Shape is 32-bits. When SHAPE is set entirely to zeros, remapping is disabled: the register's elements are a linear (1D) vector.

31..30 29..28 27..24 23..21 20..18 17..12 11..6 5..0
0b00 skip offset invxyz permute zdimsz ydimsz xdimsz
0b01 submode offset invxyz submode2 rsvd rsvd xdimsz

mode sets different behaviours (straight matrix multiply, FFT, DCT).

  • mode=0b00 sets straight Matrix Mode
  • mode=0b01 sets "FFT/DCT" mode and activates submodes

When submode2 is 0, for FFT submode the following schedules may be selected:

  • submode=0b00 selects the j offset of the innermost for-loop of Tukey-Cooley
  • submode=0b10 selects the j+halfsize offset of the innermost for-loop of Tukey-Cooley
  • submode=0b11 selects the k of exptable (which coefficient)

When submode2 is 1 or 2, for DCT inner butterfly submode the following schedules may be selected. When submode2 is 1, additional bit-reversing is also performed.

  • submode=0b00 selects the j offset of the innermost for-loop, in-place
  • submode=0b010 selects the j+halfsize offset of the innermost for-loop, in reverse-order, in-place
  • submode=0b10 selects the ci count of the innermost for-loop, useful for calculating the cosine coefficient
  • submode=0b11 selects the size offset of the outermost for-loop, useful for the cosine coefficient cos(ci + 0.5) * pi / size

When submode2 is 3 or 4, for DCT outer butterfly submode the following schedules may be selected. When submode is 3, additional bit-reversing is also performed.

  • submode=0b00 selects the j offset of the innermost for-loop,
  • submode=0b01 selects the j+1 offset of the innermost for-loop,

in Matrix Mode, skip allows dimensions to be skipped from being included in the resultant output index. this allows sequences to be repeated: 0 0 0 1 1 1 2 2 2 ... or in the case of skip=0b11 this results in modulo 0 1 2 0 1 2 ...

  • skip=0b00 indicates no dimensions to be skipped
  • skip=0b01 sets "skip 1st dimension"
  • skip=0b10 sets "skip 2nd dimension"
  • skip=0b11 sets "skip 3rd dimension"

invxyz will invert the start index of each of x, y or z. If invxyz[0] is zero then x-dimensional counting begins from 0 and increments, otherwise it begins from xdimsz-1 and iterates down to zero. Likewise for y and z.

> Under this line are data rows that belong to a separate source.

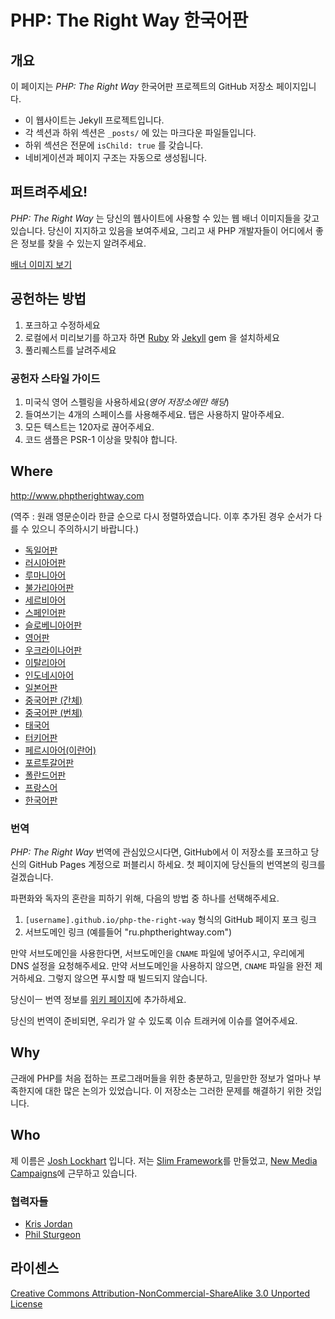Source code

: # PHP: The Right Way 한국어판

## 개요

이 페이지는 _PHP: The Right Way_ 한국어판 프로젝트의 GitHub 저장소 페이지입니다.

* 이 웹사이트는 Jekyll 프로젝트입니다.
* 각 섹션과 하위 섹션은 `_posts/` 에 있는 마크다운 파일들입니다.
* 하위 섹션은 전문에 `isChild: true` 를 갖습니다.
* 네비게이션과 페이지 구조는 자동으로 생성됩니다.

## 퍼트려주세요!

_PHP: The Right Way_ 는 당신의 웹사이트에 사용할 수 있는 웹 배너 이미지들을 갖고 있습니다. 당신이 지지하고 있음을 보여주세요, 
그리고 새 PHP 개발자들이 어디에서 좋은 정보를 찾을 수 있는지 알려주세요.

[배너 이미지 보기](http://www.phptherightway.com/banners.html)

## 공헌하는 방법

1. 포크하고 수정하세요
2. 로컬에서 미리보기를 하고자 하면 [Ruby](https://rvm.io/rvm/install/) 와 [Jekyll](https://github.com/mojombo/jekyll/) gem 을 설치하세요
3. 풀리퀘스트를 날려주세요

### 공헌자 스타일 가이드

1. 미국식 영어 스펠링을 사용하세요(*영어 저장소에만 해당*)
2. 들여쓰기는 4개의 스페이스를 사용해주세요. 탭은 사용하지 말아주세요.
3. 모든 텍스트는 120자로 끊어주세요.
4. 코드 샘플은 PSR-1 이상을 맞춰야 합니다.

## Where

<http://www.phptherightway.com>

(역주 : 원래 영문순이라 한글 순으로 다시 정렬하였습니다. 이후 추가된 경우 순서가 다를 수 있으니 주의하시기 바랍니다.)

* [독일어판](http://rwetzlmayr.github.io/php-the-right-way/)
* [러시아어판](http://getjump.github.io/ru-php-the-right-way)
* [루마니아어](https://bgui.github.io/php-the-right-way/)
* [불가리아어판](http://bg.phptherightway.com/)
* [세르비아어](http://smatejic.github.io/php-the-right-way/)
* [스페인어판](http://phpdevenezuela.github.io/php-the-right-way/)
* [슬로베니아어판](http://sl.phptherightway.com)
* [영어판](http://www.phptherightway.com)
* [우크라이나어판](http://iflista.github.com/php-the-right-way/)
* [이탈리아어](http://it.phptherightway.com)
* [인도네시아어](http://id.phptherightway.com)
* [일본어판](http://ja.phptherightway.com)
* [중국어판 (간체)](http://wulijun.github.com/php-the-right-way)
* [중국어판 (번체)](http://laravel-taiwan.github.io/php-the-right-way)
* [태국어](https://apzentral.github.io/php-the-right-way/)
* [터키어판](http://hkulekci.github.io/php-the-right-way/)
* [페르시아어(이란어)](http://novid.github.io/php-the-right-way/)
* [포르투갈어판](http://br.phptherightway.com/)
* [폴란드어판](http://pl.phptherightway.com/)
* [프랑스어](http://eilgin.github.io/php-the-right-way/)
* [한국어판](http://modernpug.github.io/php-the-right-way/)

### 번역

_PHP: The Right Way_ 번역에 관심있으시다면, GitHub에서 이 저장소를 포크하고 당신의 GitHub Pages 계정으로 퍼블리시 하세요. 
첫 페이지에 당신들의 번역본의 링크를 걸겠습니다.

파편화와 독자의 혼란을 피하기 위해, 다음의 방법 중 하나를 선택해주세요.

1. `[username].github.io/php-the-right-way` 형식의 GitHub 페이지 포크 링크 
2. 서브도메인 링크 (예를들어 "ru.phptherightway.com")

만약 서브도메인을 사용한다면, 서브도메인을 `CNAME` 파일에 넣어주시고, 우리에게 DNS 설정을 요청해주세요. 만약 서브도메인을 사용하지 않으면, 
`CNAME` 파일을 완전 제거하세요. 그렇지 않으면 푸시할 때 빌드되지 않습니다.

당신이ㅡ 번역 정보를 [위키 페이지](https://github.com/codeguy/php-the-right-way/wiki/Translations)에 추가하세요.

당신의 번역이 준비되면, 우리가 알 수 있도록 이슈 트래커에 이슈를 열어주세요.

## Why

근래에 PHP를 처음 접하는 프로그래머들을 위한 충분하고, 믿을만한 정보가 얼마나 부족한지에 대한 많은 논의가 있었습니다. 
이 저장소는 그러한 문제를 해결하기 위한 것입니다.

## Who

제 이름은 [Josh Lockhart](http://twitter.com/codeguy) 입니다. 저는 [Slim Framework](http://www.slimframework.com/)를 만들었고, 
[New Media Campaigns](http://www.newmediacampaigns.com/)에 근무하고 있습니다.

### 협력자들

* [Kris Jordan](http://krisjordan.com/)
* [Phil Sturgeon](http://philsturgeon.co.uk/)

## 라이센스

[Creative Commons Attribution-NonCommercial-ShareAlike 3.0 Unported License](http://creativecommons.org/licenses/by-nc-sa/3.0/)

offset will have the effect of offsetting the result by offset elements:

for i in 0..VL-1:
    GPR(RT + remap(i) + SVSHAPE.offset) = ....

this appears redundant because the register RT could simply be changed by a compiler, until element width overrides are introduced. also bear in mind that unlike a static compiler SVSHAPE.offset may be set dynamically at runtime.

xdimsz, ydimsz and zdimsz are offset by 1, such that a value of 0 indicates that the array dimensionality for that dimension is 1. any dimension not intended to be used must have its value set to 0 (dimensionality of 1). A value of xdimsz=2 would indicate that in the first dimension there are 3 elements in the array. For example, to create a 2D array X,Y of dimensionality X=3 and Y=2, set xdimsz=2, ydimsz=1 and zdimsz=0

The format of the array is therefore as follows:

array[xdimsz+1][ydimsz+1][zdimsz+1]

However whilst illustrative of the dimensionality, that does not take the "permute" setting into account. "permute" may be any one of six values (0-5, with values of 6 and 7 being reserved, and not legal). The table below shows how the permutation dimensionality order works:

permute order array format
000 0,1,2 (xdim+1)(ydim+1)(zdim+1)
001 0,2,1 (xdim+1)(zdim+1)(ydim+1)
010 1,0,2 (ydim+1)(xdim+1)(zdim+1)
011 1,2,0 (ydim+1)(zdim+1)(xdim+1)
100 2,0,1 (zdim+1)(xdim+1)(ydim+1)
101 2,1,0 (zdim+1)(ydim+1)(xdim+1)

In other words, the "permute" option changes the order in which nested for-loops over the array would be done. See executable python reference code for further details.